# [Your instructions]
Lines in the listing below that hold "Collaborating" are the ones to copy.
Supplied information Start Marker
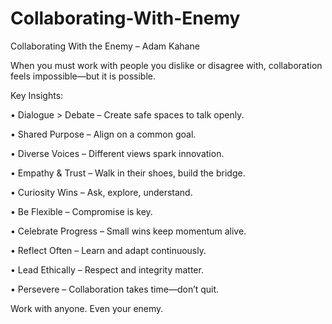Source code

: # Collaborating-With-Enemy

Collaborating With the Enemy – Adam Kahane

When you must work with people you dislike or disagree with, collaboration feels impossible—but it is possible.

Key Insights:

• Dialogue > Debate – Create safe spaces to talk openly.

• Shared Purpose – Align on a common goal.

• Diverse Voices – Different views spark innovation.

• Empathy & Trust – Walk in their shoes, build the bridge.

• Curiosity Wins – Ask, explore, understand.

• Be Flexible – Compromise is key.

• Celebrate Progress – Small wins keep momentum alive.

• Reflect Often – Learn and adapt continuously.

• Lead Ethically – Respect and integrity matter.

• Persevere – Collaboration takes time—don’t quit.

Work with anyone. Even your enemy.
Supplied information End Marker
# [Answer to the problem]
: # Collaborating-With-Enemy
Collaborating With the Enemy – Adam Kahane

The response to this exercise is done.